Make Office Location Part of Your Strategy

Most companies still evaluate office locations using cost, space, and incentives. But those factors miss what actually drives performance. The strongest locations today operate as “knowledge campuses,” where work is embedded in a broader environment of transit, services, and daily life. Here’s how to choose the right location for your organization. 

Measure return on place. Evaluate how your location drives interactions, reduces daily friction, and strengthens your industrial and talent ecosystems. Look for environments that naturally create frequent, informal encounters. Assess how much time employees lose to commuting and daily logistics. Prioritize locations that minimize these burdens and surround your team with relevant talent, partners, and institutions. 

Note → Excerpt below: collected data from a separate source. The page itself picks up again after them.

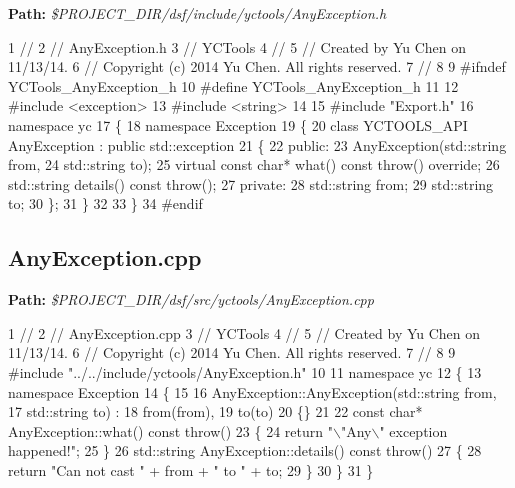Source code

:{\bfseries Path\+:} {\itshape \$\+P\+R\+O\+J\+E\+C\+T\+\_\+\+D\+I\+R/dsf/include/yctools/\+Any\+Exception.h} 
\begin{DoxyCodeInclude}
1 \textcolor{comment}{//}
2 \textcolor{comment}{//  AnyException.h}
3 \textcolor{comment}{//  YCTools}
4 \textcolor{comment}{//}
5 \textcolor{comment}{//  Created by Yu Chen on 11/13/14.}
6 \textcolor{comment}{//  Copyright (c) 2014 Yu Chen. All rights reserved.}
7 \textcolor{comment}{//}
8 
9 \textcolor{preprocessor}{#ifndef YCTools\_AnyException\_h}
10 \textcolor{preprocessor}{#define YCTools\_AnyException\_h}
11 
12 \textcolor{preprocessor}{#include <exception>}
13 \textcolor{preprocessor}{#include <string>}
14 
15 \textcolor{preprocessor}{#include "Export.h"}
16 \textcolor{keyword}{namespace }yc
17 \{
18     \textcolor{keyword}{namespace }Exception
19     \{
20         \textcolor{keyword}{class }YCTOOLS\_API AnyException : \textcolor{keyword}{public} std::exception
21         \{
22         \textcolor{keyword}{public}:
23             AnyException(std::string from,
24                          std::string to);
25             \textcolor{keyword}{virtual} \textcolor{keyword}{const} \textcolor{keywordtype}{char}* what() \textcolor{keyword}{const} throw() override;
26             std::\textcolor{keywordtype}{string} details() const throw();
27         private:
28             std::\textcolor{keywordtype}{string} from;
29             std::\textcolor{keywordtype}{string} to;
30         \};
31     \}
32     
33 \}
34 \textcolor{preprocessor}{#endif}
\end{DoxyCodeInclude}
 \hypertarget{yctools_yctoolsAnyException_cpp}{}\subsection{Any\+Exception.\+cpp}\label{yctools_yctoolsAnyException_cpp}
{\bfseries Path\+:} {\itshape \$\+P\+R\+O\+J\+E\+C\+T\+\_\+\+D\+I\+R/dsf/src/yctools/\+Any\+Exception.cpp} 
\begin{DoxyCodeInclude}
1 \textcolor{comment}{//}
2 \textcolor{comment}{//  AnyException.cpp}
3 \textcolor{comment}{//  YCTools}
4 \textcolor{comment}{//}
5 \textcolor{comment}{//  Created by Yu Chen on 11/13/14.}
6 \textcolor{comment}{//  Copyright (c) 2014 Yu Chen. All rights reserved.}
7 \textcolor{comment}{//}
8 
9 \textcolor{preprocessor}{#include "../../include/yctools/AnyException.h"}
10 
11 \textcolor{keyword}{namespace }yc
12 \{
13     \textcolor{keyword}{namespace }Exception
14     \{
15         
16         AnyException::AnyException(std::string from,
17                                    std::string to) :
18             from(from),
19             to(to)
20         \{\}
21         
22         \textcolor{keyword}{const} \textcolor{keywordtype}{char}* AnyException::what() \textcolor{keyword}{const} throw()
23         \{
24             \textcolor{keywordflow}{return} \textcolor{stringliteral}{"\(\backslash\)"Any\(\backslash\)" exception happened!"};
25         \}
26         std::string AnyException::details() \textcolor{keyword}{const} throw()
27         \{
28             \textcolor{keywordflow}{return} \textcolor{stringliteral}{"Can not cast "} + from + \textcolor{stringliteral}{" to "} + to;
29         \}
30     \}
31 \}
\end{DoxyCodeInclude}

Build districts, not buildings. An isolated office is a disadvantage. You need an environment that extends beyond your walls. Choose locations that integrate work with dining, wellness, public space, and social infrastructure. These elements signal that you understand what people need to do their best work. Focus on places where employees can move seamlessly between their professional and personal lives. 

Manage location as a portfolio. Don’t rely on a single headquarters. Different locations attract different types of talent. Maintain a mix of sites that align with how people want to live and work, and adjust over time as those preferences shift. 

Focus on housing. If employees can’t live near work, productivity suffers. Factor in housing access and commute realities when choosing locations, even if you can’t control them directly.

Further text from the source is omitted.